>>

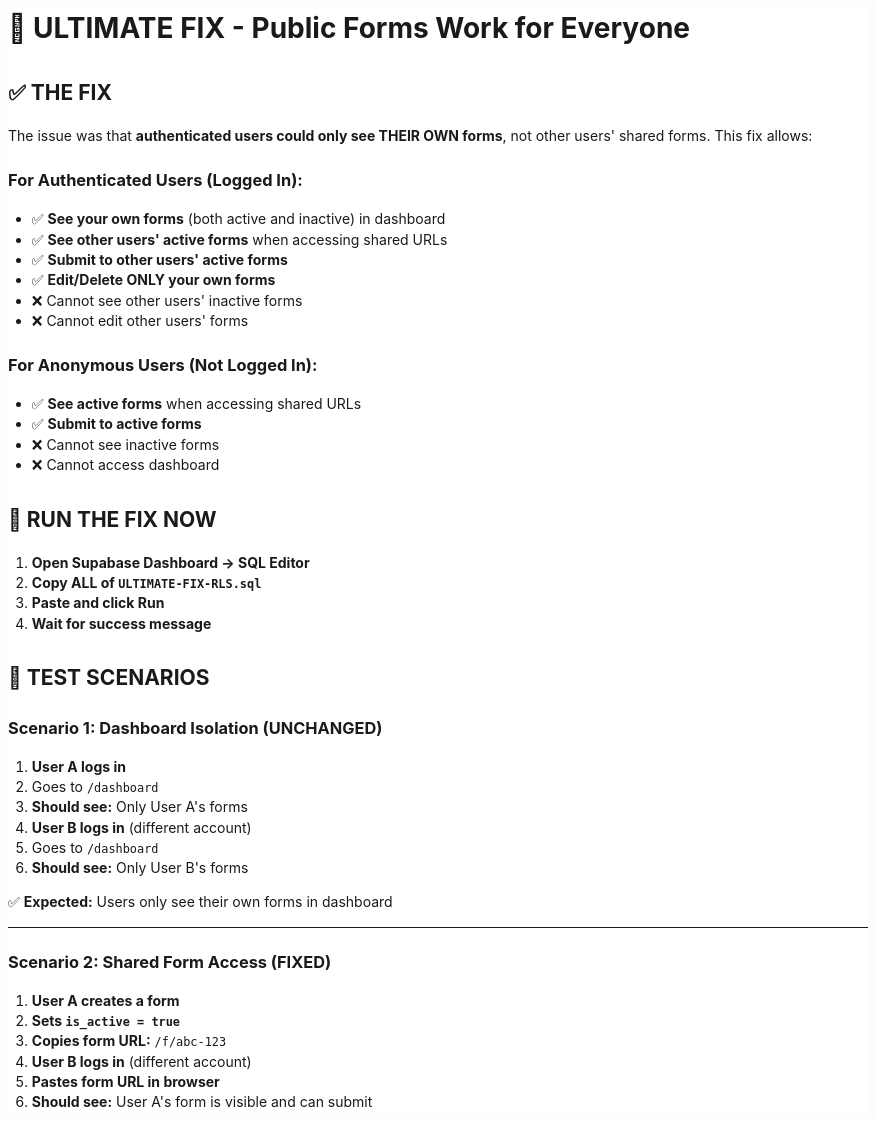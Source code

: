 # 🎯 ULTIMATE FIX - Public Forms Work for Everyone

## ✅ THE FIX

The issue was that **authenticated users could only see THEIR OWN forms**, not other users' shared forms. This fix allows:

### For Authenticated Users (Logged In):
- ✅ **See your own forms** (both active and inactive) in dashboard
- ✅ **See other users' active forms** when accessing shared URLs
- ✅ **Submit to other users' active forms**
- ✅ **Edit/Delete ONLY your own forms**
- ❌ Cannot see other users' inactive forms
- ❌ Cannot edit other users' forms

### For Anonymous Users (Not Logged In):
- ✅ **See active forms** when accessing shared URLs
- ✅ **Submit to active forms**
- ❌ Cannot see inactive forms
- ❌ Cannot access dashboard

## 🚀 RUN THE FIX NOW

1. **Open Supabase Dashboard → SQL Editor**
2. **Copy ALL of `ULTIMATE-FIX-RLS.sql`**
3. **Paste and click Run**
4. **Wait for success message**

## 🧪 TEST SCENARIOS

### Scenario 1: Dashboard Isolation (UNCHANGED)
1. **User A logs in**
2. Goes to `/dashboard`
3. **Should see:** Only User A's forms
4. **User B logs in** (different account)
5. Goes to `/dashboard`
6. **Should see:** Only User B's forms

✅ **Expected:** Users only see their own forms in dashboard

---

### Scenario 2: Shared Form Access (FIXED)
1. **User A creates a form**
2. **Sets `is_active = true`**
3. **Copies form URL:** `/f/abc-123`
4. **User B logs in** (different account)
5. **Pastes form URL in browser**
6. **Should see:** User A's form is visible and can submit
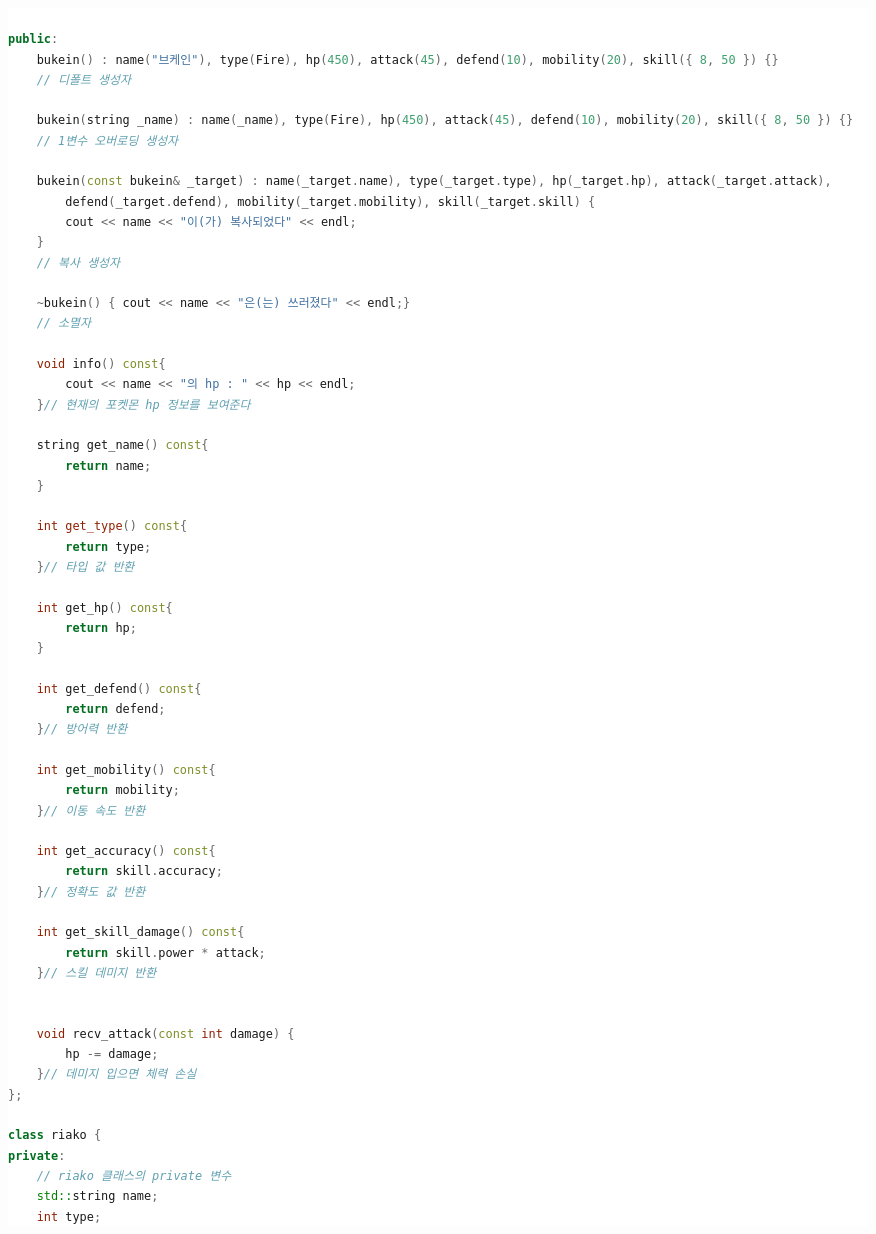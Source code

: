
 ```c++

public:
	bukein() : name("브케인"), type(Fire), hp(450), attack(45), defend(10), mobility(20), skill({ 8, 50 }) {}
	// 디폴트 생성자

	bukein(string _name) : name(_name), type(Fire), hp(450), attack(45), defend(10), mobility(20), skill({ 8, 50 }) {}
	// 1변수 오버로딩 생성자

	bukein(const bukein& _target) : name(_target.name), type(_target.type), hp(_target.hp), attack(_target.attack),
		defend(_target.defend), mobility(_target.mobility), skill(_target.skill) {
		cout << name << "이(가) 복사되었다" << endl;
	}
	// 복사 생성자

	~bukein() { cout << name << "은(는) 쓰러졌다" << endl;}
	// 소멸자

	void info() const{
		cout << name << "의 hp : " << hp << endl;
	}// 현재의 포켓몬 hp 정보를 보여준다

	string get_name() const{
		return name;
	}

	int get_type() const{
		return type;
	}// 타입 값 반환

	int get_hp() const{
		return hp;
	}

	int get_defend() const{
		return defend;
	}// 방어력 반환

	int get_mobility() const{
		return mobility;
	}// 이동 속도 반환

	int get_accuracy() const{
		return skill.accuracy;
	}// 정확도 값 반환

	int get_skill_damage() const{
		return skill.power * attack;
	}// 스킬 데미지 반환


	void recv_attack(const int damage) {
		hp -= damage;
	}// 데미지 입으면 체력 손실
};

class riako {
private:
	// riako 클래스의 private 변수
	std::string name;
	int type;
```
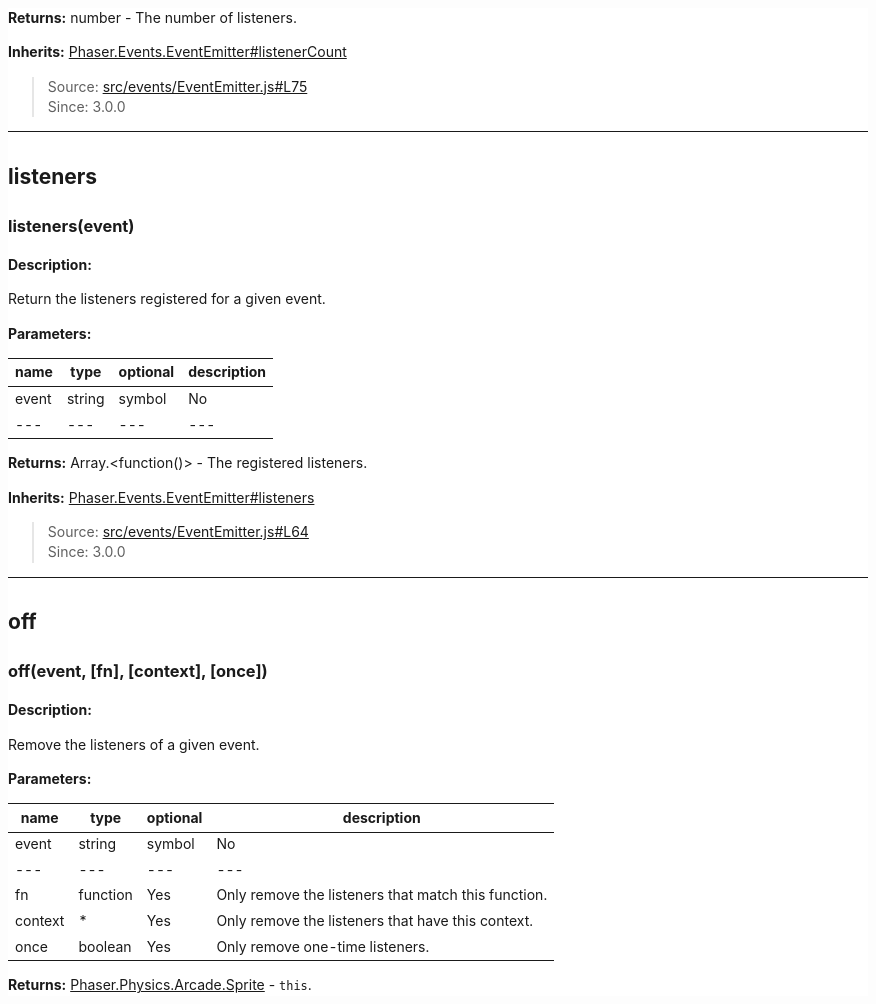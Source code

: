 **Returns:** number - The number of listeners.

**Inherits:** [Phaser.Events.EventEmitter#listenerCount](events-eventemitter.md)

> Source: [src/events/EventEmitter.js#L75](https://github.com/phaserjs/phaser/blob/v3.87.0/src/events/EventEmitter.js#L75)  
> Since: 3.0.0

---

## listeners

### <instance> listeners(event)

**Description:**

Return the listeners registered for a given event.

**Parameters:**

| name | type | optional | description |
| --- | --- | --- | --- |
| event | string | symbol | No | The event name. |
| --- | --- | --- | --- |

**Returns:** Array.<function()> - The registered listeners.

**Inherits:** [Phaser.Events.EventEmitter#listeners](events-eventemitter.md)

> Source: [src/events/EventEmitter.js#L64](https://github.com/phaserjs/phaser/blob/v3.87.0/src/events/EventEmitter.js#L64)  
> Since: 3.0.0

---

## off

### <instance> off(event, [fn], [context], [once])

**Description:**

Remove the listeners of a given event.

**Parameters:**

| name | type | optional | description |
| --- | --- | --- | --- |
| event | string | symbol | No | The event name. |
| --- | --- | --- | --- |
| fn | function | Yes | Only remove the listeners that match this function. |
| context | \* | Yes | Only remove the listeners that have this context. |
| once | boolean | Yes | Only remove one-time listeners. |

**Returns:** [Phaser.Physics.Arcade.Sprite](physics-arcade-sprite.md) - `this`.
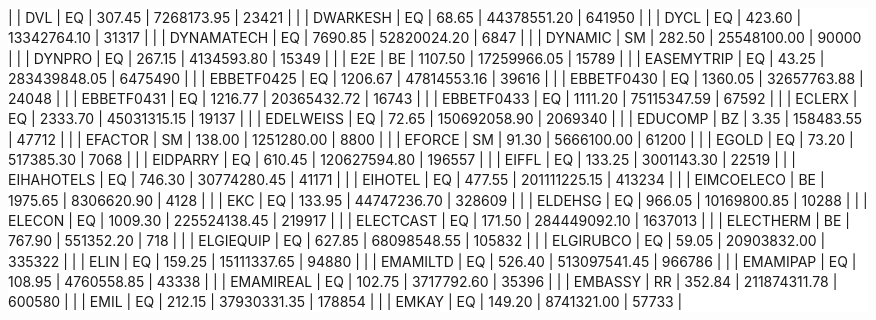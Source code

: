 |  | DVL | EQ | 307.45 | 7268173.95 | 23421 |
|  | DWARKESH | EQ | 68.65 | 44378551.20 | 641950 |
|  | DYCL | EQ | 423.60 | 13342764.10 | 31317 |
|  | DYNAMATECH | EQ | 7690.85 | 52820024.20 | 6847 |
|  | DYNAMIC | SM | 282.50 | 25548100.00 | 90000 |
|  | DYNPRO | EQ | 267.15 | 4134593.80 | 15349 |
|  | E2E | BE | 1107.50 | 17259966.05 | 15789 |
|  | EASEMYTRIP | EQ | 43.25 | 283439848.05 | 6475490 |
|  | EBBETF0425 | EQ | 1206.67 | 47814553.16 | 39616 |
|  | EBBETF0430 | EQ | 1360.05 | 32657763.88 | 24048 |
|  | EBBETF0431 | EQ | 1216.77 | 20365432.72 | 16743 |
|  | EBBETF0433 | EQ | 1111.20 | 75115347.59 | 67592 |
|  | ECLERX | EQ | 2333.70 | 45031315.15 | 19137 |
|  | EDELWEISS | EQ | 72.65 | 150692058.90 | 2069340 |
|  | EDUCOMP | BZ | 3.35 | 158483.55 | 47712 |
|  | EFACTOR | SM | 138.00 | 1251280.00 | 8800 |
|  | EFORCE | SM | 91.30 | 5666100.00 | 61200 |
|  | EGOLD | EQ | 73.20 | 517385.30 | 7068 |
|  | EIDPARRY | EQ | 610.45 | 120627594.80 | 196557 |
|  | EIFFL | EQ | 133.25 | 3001143.30 | 22519 |
|  | EIHAHOTELS | EQ | 746.30 | 30774280.45 | 41171 |
|  | EIHOTEL | EQ | 477.55 | 201111225.15 | 413234 |
|  | EIMCOELECO | BE | 1975.65 | 8306620.90 | 4128 |
|  | EKC | EQ | 133.95 | 44747236.70 | 328609 |
|  | ELDEHSG | EQ | 966.05 | 10169800.85 | 10288 |
|  | ELECON | EQ | 1009.30 | 225524138.45 | 219917 |
|  | ELECTCAST | EQ | 171.50 | 284449092.10 | 1637013 |
|  | ELECTHERM | BE | 767.90 | 551352.20 | 718 |
|  | ELGIEQUIP | EQ | 627.85 | 68098548.55 | 105832 |
|  | ELGIRUBCO | EQ | 59.05 | 20903832.00 | 335322 |
|  | ELIN | EQ | 159.25 | 15111337.65 | 94880 |
|  | EMAMILTD | EQ | 526.40 | 513097541.45 | 966786 |
|  | EMAMIPAP | EQ | 108.95 | 4760558.85 | 43338 |
|  | EMAMIREAL | EQ | 102.75 | 3717792.60 | 35396 |
|  | EMBASSY | RR | 352.84 | 211874311.78 | 600580 |
|  | EMIL | EQ | 212.15 | 37930331.35 | 178854 |
|  | EMKAY | EQ | 149.20 | 8741321.00 | 57733 |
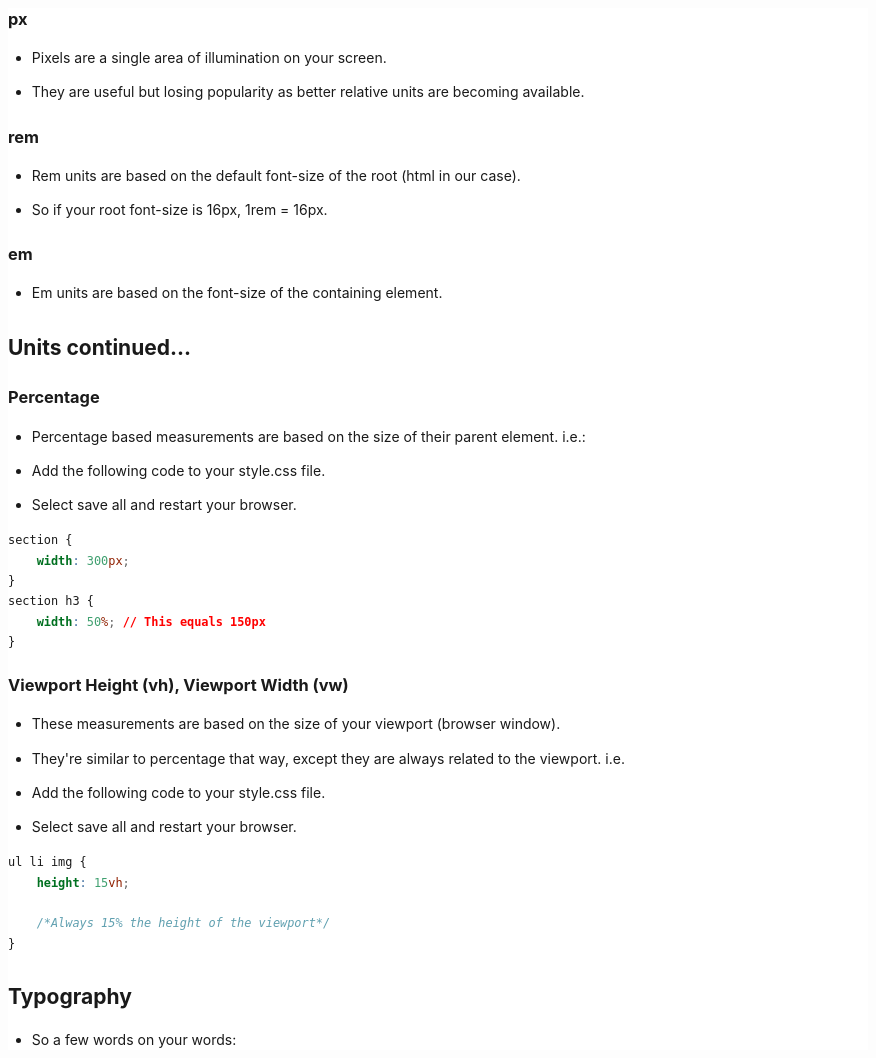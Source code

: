 ### px

- Pixels are a single area of illumination on your screen.

- They are useful but losing popularity as better relative units are becoming available.

### rem

- Rem units are based on the default font-size of the root (html in our case).

- So if your root font-size is 16px, 1rem = 16px.

### em

- Em units are based on the font-size of the containing element.

## Units continued...

### Percentage

- Percentage based measurements are based on the size of their parent element. i.e.:

- Add the following code to your style.css file.

- Select save all and restart your browser.

```css
section {
    width: 300px;
}
section h3 {
    width: 50%; // This equals 150px
}
```

### Viewport Height (vh), Viewport Width (vw)

- These measurements are based on the size of your viewport (browser window).

- They're similar to percentage that way, except they are always related to the viewport. i.e.

- Add the following code to your style.css file.

- Select save all and restart your browser.

```css
ul li img {
    height: 15vh;
    
    /*Always 15% the height of the viewport*/
}
```

## Typography

- So a few words on your words:
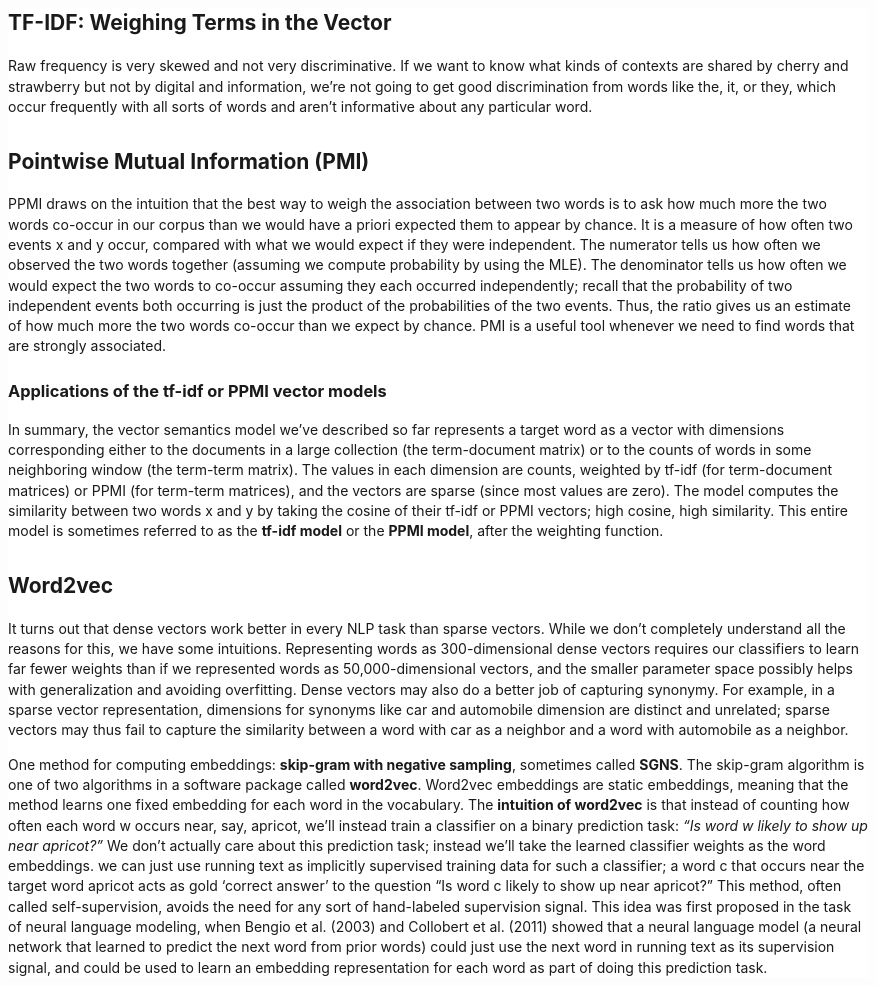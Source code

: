 ## TF-IDF: Weighing Terms in the Vector

Raw frequency is very skewed and not very discriminative. If we want to know what kinds of contexts are shared by cherry and strawberry but not by digital and information, we’re not going to get good discrimination from words like the, it, or they, which occur frequently with all sorts of words and aren’t informative about any particular word.

## Pointwise Mutual Information (PMI)

PPMI draws on the intuition that the best way to weigh the association between two words is to ask how much more the two words co-occur in our corpus than we would have a priori expected them to appear by chance. It is a measure of how often two events x and y occur, compared with what we would expect if they were independent. The numerator tells us how often we observed the two words together (assuming we compute probability by using the MLE). The denominator tells us how often we would expect the two words to co-occur assuming they each occurred independently; recall that the probability of two independent events both occurring is just the product of the probabilities of the two events. Thus, the ratio gives us an estimate of how much more the two words co-occur than we expect by chance. PMI is a useful tool whenever we need to find words that are strongly associated.

### Applications of the tf-idf or PPMI vector models

In summary, the vector semantics model we’ve described so far represents a target word as a vector with dimensions corresponding either to the documents in a large collection (the term-document matrix) or to the counts of words in some neighboring window (the term-term matrix). The values in each dimension are counts, weighted by tf-idf (for term-document matrices) or PPMI (for term-term matrices), and the vectors are sparse (since most values are zero). The model computes the similarity between two words x and y by taking the cosine of their tf-idf or PPMI vectors; high cosine, high similarity. This entire model is sometimes referred to as the **tf-idf model** or the **PPMI model**, after the weighting function.

## Word2vec

It turns out that dense vectors work better in every NLP task than sparse vectors. While we don’t completely understand all the reasons for this, we have some intuitions. Representing words as 300-dimensional dense vectors requires our classifiers to learn far fewer weights than if we represented words as 50,000-dimensional vectors, and the smaller parameter space possibly helps with generalization and avoiding overfitting. Dense vectors may also do a better job of capturing synonymy. For example, in a sparse vector representation, dimensions for synonyms like car and automobile dimension are distinct and unrelated; sparse vectors may thus fail to capture the similarity between a word with car as a neighbor and a word with automobile as a neighbor.

One method for computing embeddings: **skip-gram with negative sampling**, sometimes called **SGNS**. The skip-gram algorithm is one of two algorithms in a software package called **word2vec**. Word2vec embeddings are static embeddings, meaning that the method learns one fixed embedding for each word in the vocabulary. The **intuition of word2vec** is that instead of counting how often each word w occurs near, say, apricot, we’ll instead train a classifier on a binary prediction task: _“Is word w likely to show up near apricot?”_ We don’t actually care about this prediction task; instead we’ll take the learned classifier weights as the word embeddings.
we can just use running text as implicitly supervised training data for such a classifier; a word c that occurs near the target word apricot acts as gold ‘correct answer’ to the question “Is word c likely to show up near apricot?” This method, often called self-supervision, avoids the need for any sort of hand-labeled supervision signal. This idea was first proposed in the task of neural language modeling, when Bengio et al. (2003) and Collobert et al. (2011) showed that a neural language model (a neural network that learned to predict the next word from prior words) could just use the next word in running text as its supervision signal, and could be used to learn an embedding representation for each word as part of doing this prediction task.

<<

TASK TO COMPLETE: Return a copy of every line in the records that includes the string "element".

ANSWER:
- Em units are based on the font-size of the containing element.
- Percentage based measurements are based on the size of their parent element. i.e.:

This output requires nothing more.